La llegada de la extrema derecha a puestos políticos es sólo el reflejo de un sistema que intenta protegerse, un momento de repliegue durante el cual concentrará fuerza para volver a estallar, pero es este momento uno de los más álgidos y delicados en la historia, pues despierta en las sociedades los miedos que permanecieron ocultos en los tiempos de aparente bonanza. Es en estos momentos de declive cuando “el otro”, se vuelve más visible, o más bien, se vuelve más visibilizado y se le culpa de la escasez económica, política y existencial que prepondera en las sociedades, se alienta el odio y el miedo a partir del discurso político que produce discursivamente un enemigo y de esta forma lavan sus culpas a través de las manos de otros. La política utiliza dos herramientas a su favor para lograr esto, es la economía de la educación y la economía de la ignorancia decidiendo cómo se utilizarán ambas y sobre qué territorialidad y estratos. Huxley, Orwell, Fromm, Marcuse, Foucault o Althusser ya nos hablaban de los riesgos de la alienación y enajenación de las sociedades industrializadas, de la administración pública del ocio, de la cultura, del miedo y de la ignorancia; es esta enajenación y alienación reproducida por el propio Estado que a su vez está subordinado al sistema económico mundial, lo que impide un verdadero pensamiento revolucionario.
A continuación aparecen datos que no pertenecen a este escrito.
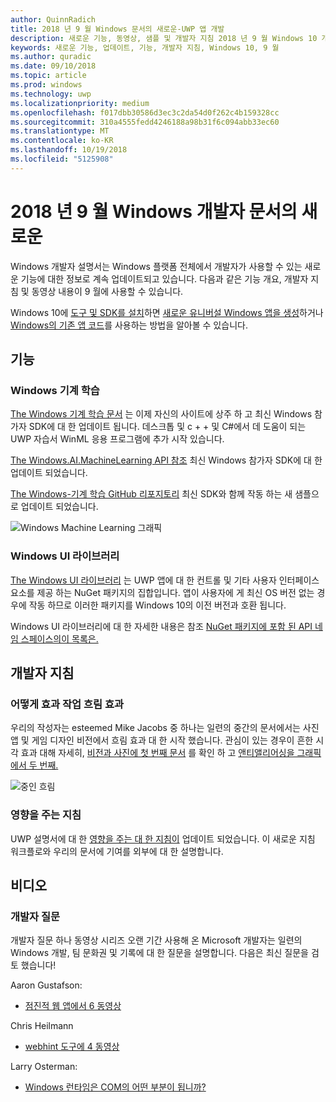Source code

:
 ```yaml
---
author: QuinnRadich
title: 2018 년 9 월 Windows 문서의 새로운-UWP 앱 개발
description: 새로운 기능, 동영상, 샘플 및 개발자 지침 2018 년 9 월 Windows 10 개발자 설명서를 추가한 합니다.
keywords: 새로운 기능, 업데이트, 기능, 개발자 지침, Windows 10, 9 월
ms.author: quradic
ms.date: 09/10/2018
ms.topic: article
ms.prod: windows
ms.technology: uwp
ms.localizationpriority: medium
ms.openlocfilehash: f017dbb30586d3ec3c2da54d0f262c4b159328cc
ms.sourcegitcommit: 310a4555fedd4246188a98b31f6c094abb33ec60
ms.translationtype: MT
ms.contentlocale: ko-KR
ms.lasthandoff: 10/19/2018
ms.locfileid: "5125908"
---
```

# <a name="whats-new-in-the-windows-developer-docs-in-september-2018"></a>2018 년 9 월 Windows 개발자 문서의 새로운

Windows 개발자 설명서는 Windows 플랫폼 전체에서 개발자가 사용할 수 있는 새로운 기능에 대한 정보로 계속 업데이트되고 있습니다. 다음과 같은 기능 개요, 개발자 지침 및 동영상 내용이 9 월에 사용할 수 있습니다.

Windows 10에 [도구 및 SDK를 설치](http://go.microsoft.com/fwlink/?LinkId=821431)하면 [새로운 유니버설 Windows 앱을 생성](../get-started/create-uwp-apps.md)하거나 [Windows의 기존 앱 코드](../porting/index.md)를 사용하는 방법을 알아볼 수 있습니다.

## <a name="features"></a>기능

### <a name="windows-machine-learning"></a>Windows 기계 학습

[The Windows 기계 학습 문서](https://docs.microsoft.com/windows/ai/) 는 이제 자신의 사이트에 상주 하 고 최신 Windows 참가자 SDK에 대 한 업데이트 됩니다. 데스크톱 및 c + + 및 C#에서 데 도움이 되는 UWP 자습서 WinML 응용 프로그램에 추가 시작 있습니다.

[The Windows.AI.MachineLearning API 참조](https://docs.microsoft.com/uwp/api/windows.ai.machinelearning) 최신 Windows 참가자 SDK에 대 한 업데이트 되었습니다.

[The Windows-기계 학습 GitHub 리포지토리](https://github.com/Microsoft/Windows-Machine-Learning) 최신 SDK와 함께 작동 하는 새 샘플으로 업데이트 되었습니다.

![Windows Machine Learning 그래픽](images/winml-graphic.png)

### <a name="windows-ui-library"></a>Windows UI 라이브러리

[The Windows UI 라이브러리](https://aka.ms/winui-docs) 는 UWP 앱에 대 한 컨트롤 및 기타 사용자 인터페이스 요소를 제공 하는 NuGet 패키지의 집합입니다. 앱이 사용자에 게 최신 OS 버전 없는 경우에 작동 하므로 이러한 패키지를 Windows 10의 이전 버전과 호환 됩니다.

Windows UI 라이브러리에 대 한 자세한 내용은 참조 [NuGet 패키지에 포함 된 API 네임 스페이스의이 목록은.](https://docs.microsoft.com/uwp/api/overview/winui/)

## <a name="developer-guidance"></a>개발자 지침

### <a name="how-blur-effects-work"></a>어떻게 효과 작업 흐림 효과

우리의 작성자는 esteemed Mike Jacobs 중 하나는 일련의 중간의 문서에서는 사진 앱 및 게임 디자인 비전에서 흐림 효과 대 한 시작 했습니다. 관심이 있는 경우이 흔한 시각 효과 대해 자세히, [비전과 사진에 첫 번째 문서](https://medium.com/microsoft-design/science-in-the-system-how-blur-effects-work-8b0590996e09) 를 확인 하 고 [앤티앨리어싱을 그래픽에서 두 번째.](https://medium.com/microsoft-design/science-in-the-system-how-blur-effects-work-part-2-c5589a738515)

![중인 흐림](images/blur-example.jpg)

### <a name="contributing-guidance"></a>영향을 주는 지침

UWP 설명서에 대 한 [영향을 주는 대 한 지침이](https://github.com/MicrosoftDocs/windows-uwp/blob/docs/CONTRIBUTING.md) 업데이트 되었습니다. 이 새로운 지침 워크플로와 우리의 문서에 기여를 외부에 대 한 설명합니다.

## <a name="videos"></a>비디오

### <a name="one-dev-question"></a>개발자 질문

개발자 질문 하나 동영상 시리즈 오랜 기간 사용해 온 Microsoft 개발자는 일련의 Windows 개발, 팀 문화권 및 기록에 대 한 질문을 설명합니다. 다음은 최신 질문을 검토 했습니다!

Aaron Gustafson:

* [점진적 웹 앱에서 6 동영상](https://www.youtube.com/playlist?list=PLWs4_NfqMtoyPHoI-CIB71mEq-om6m35I)

Chris Heilmann

* [webhint 도구에 4 동영상](https://www.youtube.com/watch?v=eXfmxmiA00Y&list=PLWs4_NfqMtow00LM-vgyECAlMDxx84Q2v)

Larry Osterman:

* [Windows 런타임은 COM의 어떤 부분이 됩니까?](https://youtu.be/_nsMjHqRn1w)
No obstante, el sistema capitalista paulatinamente se manifiesta tal cual es, más allá de la ética y de las instituciones, más allá de cualquier posibilidad de humanización, pues un sistema que fue pensado para expandirse y crecer a toda costa poco se interesa por el daño que cause y es en este mostrarse sin máscara del sistema que la revolución intelectual dará comienzo.
Democracia y capitalismo, dos hermanos hijos de un Adán y una Eva feudales, condenados a estar unidos por la sangre y destinados a enfrentarse y asesinarse; el capitalismo ha demostrado ser el Caín, asesino de Abel, pero debemos recordar que Caín a su vez fue condenado por Yahvé.